Lines from the line with "marginalizing is trivial" to the line with "cheap and the" in the entries below, and only those, must be output exactly, with both ends included.

----

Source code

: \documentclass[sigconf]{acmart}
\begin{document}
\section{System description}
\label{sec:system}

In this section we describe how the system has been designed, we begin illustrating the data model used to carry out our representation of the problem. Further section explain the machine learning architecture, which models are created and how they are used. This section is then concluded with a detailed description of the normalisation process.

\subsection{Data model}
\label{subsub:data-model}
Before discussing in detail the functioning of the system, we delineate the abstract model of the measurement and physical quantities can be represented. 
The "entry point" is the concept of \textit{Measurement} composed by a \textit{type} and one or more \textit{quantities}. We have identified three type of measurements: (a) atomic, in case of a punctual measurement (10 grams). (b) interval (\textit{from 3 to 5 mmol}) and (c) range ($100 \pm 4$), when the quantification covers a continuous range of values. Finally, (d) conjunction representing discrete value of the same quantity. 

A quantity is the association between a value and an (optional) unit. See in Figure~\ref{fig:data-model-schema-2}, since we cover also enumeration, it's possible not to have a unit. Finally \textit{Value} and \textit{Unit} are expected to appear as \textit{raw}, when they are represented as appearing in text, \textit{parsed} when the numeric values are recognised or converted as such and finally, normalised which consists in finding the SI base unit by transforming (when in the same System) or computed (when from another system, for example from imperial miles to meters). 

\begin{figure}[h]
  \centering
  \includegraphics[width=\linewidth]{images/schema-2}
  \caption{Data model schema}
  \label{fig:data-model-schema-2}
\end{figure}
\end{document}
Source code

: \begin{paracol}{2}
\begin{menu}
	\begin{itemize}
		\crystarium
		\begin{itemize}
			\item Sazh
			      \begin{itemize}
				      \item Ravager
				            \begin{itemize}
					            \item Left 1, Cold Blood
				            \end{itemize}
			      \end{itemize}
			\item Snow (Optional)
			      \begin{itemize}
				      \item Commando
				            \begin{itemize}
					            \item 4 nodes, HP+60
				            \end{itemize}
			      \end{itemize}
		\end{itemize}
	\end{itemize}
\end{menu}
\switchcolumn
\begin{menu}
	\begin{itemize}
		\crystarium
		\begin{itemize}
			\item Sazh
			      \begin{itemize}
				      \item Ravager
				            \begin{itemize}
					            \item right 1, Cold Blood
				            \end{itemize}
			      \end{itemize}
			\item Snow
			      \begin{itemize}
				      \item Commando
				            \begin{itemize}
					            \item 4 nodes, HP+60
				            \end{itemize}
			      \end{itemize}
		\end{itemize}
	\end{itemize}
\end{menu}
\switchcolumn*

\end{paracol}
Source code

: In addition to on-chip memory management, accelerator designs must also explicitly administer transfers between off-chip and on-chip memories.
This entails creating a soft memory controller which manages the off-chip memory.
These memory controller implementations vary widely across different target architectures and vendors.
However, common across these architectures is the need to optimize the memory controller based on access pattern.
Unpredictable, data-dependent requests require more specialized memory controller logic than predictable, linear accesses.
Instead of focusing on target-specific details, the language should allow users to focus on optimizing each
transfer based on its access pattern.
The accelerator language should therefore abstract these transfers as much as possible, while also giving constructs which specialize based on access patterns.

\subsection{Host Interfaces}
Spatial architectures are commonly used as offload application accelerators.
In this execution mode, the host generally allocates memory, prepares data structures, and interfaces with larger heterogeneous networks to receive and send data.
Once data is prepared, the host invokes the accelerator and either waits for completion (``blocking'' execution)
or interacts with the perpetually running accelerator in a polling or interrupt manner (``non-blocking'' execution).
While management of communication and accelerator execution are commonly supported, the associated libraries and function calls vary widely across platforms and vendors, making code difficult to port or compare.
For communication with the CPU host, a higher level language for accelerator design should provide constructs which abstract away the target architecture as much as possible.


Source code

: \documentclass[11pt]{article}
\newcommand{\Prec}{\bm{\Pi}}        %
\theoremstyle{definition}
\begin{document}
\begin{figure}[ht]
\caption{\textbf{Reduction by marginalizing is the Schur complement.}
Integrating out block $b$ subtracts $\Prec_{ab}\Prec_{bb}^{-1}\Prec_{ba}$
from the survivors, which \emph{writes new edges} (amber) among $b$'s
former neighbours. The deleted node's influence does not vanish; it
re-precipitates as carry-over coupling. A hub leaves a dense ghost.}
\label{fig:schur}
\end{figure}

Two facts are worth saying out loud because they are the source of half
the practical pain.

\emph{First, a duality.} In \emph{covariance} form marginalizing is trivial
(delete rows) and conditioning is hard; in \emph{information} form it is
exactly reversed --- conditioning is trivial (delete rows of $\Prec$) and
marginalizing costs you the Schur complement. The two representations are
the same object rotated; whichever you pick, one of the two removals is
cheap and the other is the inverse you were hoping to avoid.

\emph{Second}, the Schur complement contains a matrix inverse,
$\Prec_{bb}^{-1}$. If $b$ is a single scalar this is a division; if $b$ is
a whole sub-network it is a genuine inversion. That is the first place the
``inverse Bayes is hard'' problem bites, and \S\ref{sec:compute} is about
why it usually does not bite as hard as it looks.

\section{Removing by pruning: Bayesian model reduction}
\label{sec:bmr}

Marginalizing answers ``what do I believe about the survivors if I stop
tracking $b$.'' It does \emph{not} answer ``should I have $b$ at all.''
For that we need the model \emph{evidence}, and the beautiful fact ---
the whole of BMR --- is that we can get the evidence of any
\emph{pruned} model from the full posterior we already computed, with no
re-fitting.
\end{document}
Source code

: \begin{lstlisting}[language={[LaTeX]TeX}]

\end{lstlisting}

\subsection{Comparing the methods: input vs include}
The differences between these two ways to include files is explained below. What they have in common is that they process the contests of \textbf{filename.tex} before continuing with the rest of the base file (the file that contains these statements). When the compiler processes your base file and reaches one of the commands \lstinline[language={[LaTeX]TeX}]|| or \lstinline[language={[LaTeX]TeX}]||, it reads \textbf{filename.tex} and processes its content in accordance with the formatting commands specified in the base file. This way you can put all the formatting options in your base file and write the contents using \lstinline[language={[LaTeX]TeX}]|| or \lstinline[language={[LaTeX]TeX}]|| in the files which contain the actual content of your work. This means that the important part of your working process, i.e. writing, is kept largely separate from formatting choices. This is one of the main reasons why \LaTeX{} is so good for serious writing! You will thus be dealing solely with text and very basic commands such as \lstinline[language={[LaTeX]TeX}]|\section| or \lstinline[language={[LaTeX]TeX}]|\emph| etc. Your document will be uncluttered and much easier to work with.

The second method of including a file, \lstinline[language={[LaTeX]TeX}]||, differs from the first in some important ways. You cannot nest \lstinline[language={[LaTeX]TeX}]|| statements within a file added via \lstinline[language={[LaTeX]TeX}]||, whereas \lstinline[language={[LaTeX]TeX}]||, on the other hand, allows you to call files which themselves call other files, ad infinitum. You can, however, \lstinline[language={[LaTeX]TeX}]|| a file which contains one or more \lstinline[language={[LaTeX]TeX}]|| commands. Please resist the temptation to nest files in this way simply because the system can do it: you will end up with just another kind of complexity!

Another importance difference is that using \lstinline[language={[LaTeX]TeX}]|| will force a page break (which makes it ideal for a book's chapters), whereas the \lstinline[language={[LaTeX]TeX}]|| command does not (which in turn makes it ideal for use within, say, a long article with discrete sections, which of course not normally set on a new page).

----

**EXPECTED ANSWER**
\emph{First, a duality.} In \emph{covariance} form marginalizing is trivial
(delete rows) and conditioning is hard; in \emph{information} form it is
exactly reversed --- conditioning is trivial (delete rows of $\Prec$) and
marginalizing costs you the Schur complement. The two representations are
the same object rotated; whichever you pick, one of the two removals is
cheap and the other is the inverse you were hoping to avoid.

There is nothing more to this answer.